Based on the forgoing reasons, the IHO denied the parent's requested relief and directed the CSE to conduct updated evaluations and/or assessments of the student and to reconvene to create an IESP based on such evaluations/assessments (IHO Decision at p. 9).

IV. Appeal for State-Level Review

The parent appeals, alleging that the Enhanced provider's credentials and the progress report evidenced that the SETSS delivered to the student were specifically tailored to his needs.  In addition, the parent asserts that the IHO incorrectly concluded that, just because the services provided to the student were based on an outdated IESP, the quality of services provided to the student were also be outdated.  The parent asserts that the provider used a multitude of methods specifically tailored to the student's learning style and interests.  Next, the parent asserts that the May 2016 IESP mandated ten periods per week of SETSS and consequently, the parent need not, as suggested by the IHO, justify why the ten periods per week remained appropriate for the student.  Finally, the parent asserts that, while the IHO did not weigh equitable considerations in the matter, there are no reasons to decrease the provider's $195 per hour rate.

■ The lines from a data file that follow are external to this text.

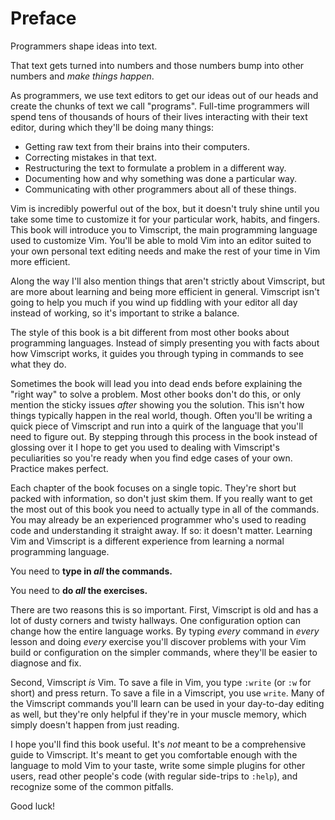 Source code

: Preface
=======

Programmers shape ideas into text.

That text gets turned into numbers and those numbers bump into other
numbers and *make things happen*.

As programmers, we use text editors to get our ideas out of our heads
and create the chunks of text we call "programs".  Full-time programmers
will spend tens of thousands of hours of their lives interacting with
their text editor, during which they'll be doing many things:

* Getting raw text from their brains into their computers.
* Correcting mistakes in that text.
* Restructuring the text to formulate a problem in a different way.
* Documenting how and why something was done a particular way.
* Communicating with other programmers about all of these things.

Vim is incredibly powerful out of the box, but it doesn't truly shine
until you take some time to customize it for your particular work,
habits, and fingers.  This book will introduce you to Vimscript, the
main programming language used to customize Vim.  You'll be able to mold
Vim into an editor suited to your own personal text editing needs and
make the rest of your time in Vim more efficient.

Along the way I'll also mention things that aren't strictly about
Vimscript, but are more about learning and being more efficient in
general.  Vimscript isn't going to help you much if you wind up fiddling
with your editor all day instead of working, so it's important to strike
a balance.

The style of this book is a bit different from most other books about
programming languages.  Instead of simply presenting you with facts
about how Vimscript works, it guides you through typing in commands to
see what they do.

Sometimes the book will lead you into dead ends before explaining the
"right way" to solve a problem.  Most other books don't do this, or only
mention the sticky issues *after* showing you the solution.  This isn't
how things typically happen in the real world, though.  Often you'll be
writing a quick piece of Vimscript and run into a quirk of the language
that you'll need to figure out.  By stepping through this process in the
book instead of glossing over it I hope to get you used to dealing with
Vimscript's peculiarities so you're ready when you find edge cases of
your own.  Practice makes perfect.

Each chapter of the book focuses on a single topic.  They're short but
packed with information, so don't just skim them.  If you really want to
get the most out of this book you need to actually type in all of the
commands.  You may already be an experienced programmer who's used to
reading code and understanding it straight away.  If so: it doesn't
matter.  Learning Vim and Vimscript is a different experience from
learning a normal programming language.

You need to **type in *all* the commands.**

You need to **do *all* the exercises.**

There are two reasons this is so important.  First, Vimscript is old and
has a lot of dusty corners and twisty hallways.  One configuration
option can change how the entire language works.  By typing *every*
command in *every* lesson and doing *every* exercise you'll discover
problems with your Vim build or configuration on the simpler commands,
where they'll be easier to diagnose and fix.

Second, Vimscript *is* Vim.  To save a file in Vim, you type `:write`
(or `:w` for short) and press return.  To save a file in a Vimscript,
you use `write`.  Many of the Vimscript commands you'll learn can be
used in your day-to-day editing as well, but they're only helpful if
they're in your muscle memory, which simply doesn't happen from just
reading.

I hope you'll find this book useful.  It's *not* meant to be a
comprehensive guide to Vimscript.  It's meant to get you comfortable
enough with the language to mold Vim to your taste, write some simple
plugins for other users, read other people's code (with regular
side-trips to `:help`), and recognize some of the common pitfalls.

Good luck!
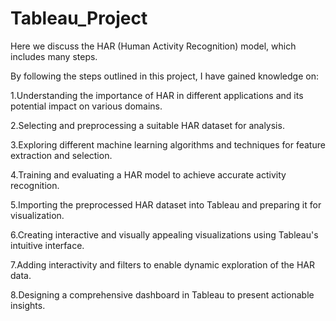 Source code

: # Tableau_Project
Here we discuss the HAR (Human Activity Recognition) model, which includes many steps.

By following the steps outlined in this project, I have gained knowledge on:

1.Understanding the importance of HAR in different applications and its potential impact on various domains. 

2.Selecting and preprocessing a suitable HAR dataset for analysis. 

3.Exploring different machine learning algorithms and techniques for feature extraction and selection. 

4.Training and evaluating a HAR model to achieve accurate activity recognition. 

5.Importing the preprocessed HAR dataset into Tableau and preparing it for visualization. 

6.Creating interactive and visually appealing visualizations using Tableau's intuitive interface. 

7.Adding interactivity and filters to enable dynamic exploration of the HAR data. 

8.Designing a comprehensive dashboard in Tableau to present actionable insights.
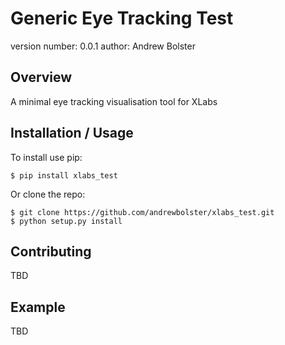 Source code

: Generic Eye Tracking Test
===============================

version number: 0.0.1
author: Andrew Bolster

Overview
--------

A minimal eye tracking visualisation tool for XLabs 

Installation / Usage
--------------------

To install use pip:

    $ pip install xlabs_test


Or clone the repo:

    $ git clone https://github.com/andrewbolster/xlabs_test.git
    $ python setup.py install
    
Contributing
------------

TBD

Example
-------

TBD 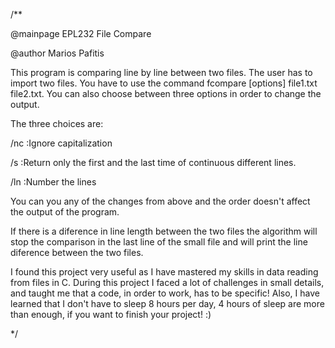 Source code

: /**

@mainpage EPL232 File Compare

@author Marios Pafitis

This program is comparing line by line between two files. The user has to import two files. You have to
use the command fcompare [options] file1.txt file2.txt. You can also choose between three options in 
order to change the output. 

The three choices are:

/nc :Ignore capitalization

/s :Return only the first and the last time of continuous different lines.

/ln :Number the lines

You can you any of the changes from above and the order doesn't affect the output of the program.

If there is a diference in line length between the two files the algorithm will stop the comparison
in the last line of the small file and will print the line diference between the two files.

I found this project very useful as I have mastered my skills in data reading from files in C.
During this project I faced a lot of challenges in small details, and taught me 
that a code, in order to work, has to be specific! Also, I have learned that I don't have to sleep
8 hours per day, 4 hours of sleep are more than enough, if you want to finish your project! :)

*/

In an answer, the district asserts that the IHO correctly found that the parent failed to prove the services provided by Enhanced during the 2023-24 school year were appropriate for the student.  In addition, the district asserts that the hearing record supports that the rate charged by Enhanced was excessive.  Finally, the district argues that equitable considerations do not weigh in favor of the parent's requested relief because the parent failed to submit a ten day notice to the district advising that he intended to engage in self-help and unilaterally obtain special education services for the student for the 2023-24 school year.

V. Applicable Standards

A board of education must offer a FAPE to each student with a disability residing in the school district who requires special education services or programs (20 U.S.C. § 1412[a][1][A]; Educ. Law § 4402[2][a], [b][2]).  However, the IDEA confers no individual entitlement to special education or related services upon students who are enrolled by their parents in nonpublic schools (see 34 CFR 300.137[a]).  Although districts are required by the IDEA to participate in a consultation process for making special education services available to students who are enrolled privately by their parents in nonpublic schools, such students are not individually entitled under the IDEA to receive some or all of the special education and related services they would receive if enrolled in a public school (see 34 CFR 300.134, 300.137[a], [c], 300.138[b]).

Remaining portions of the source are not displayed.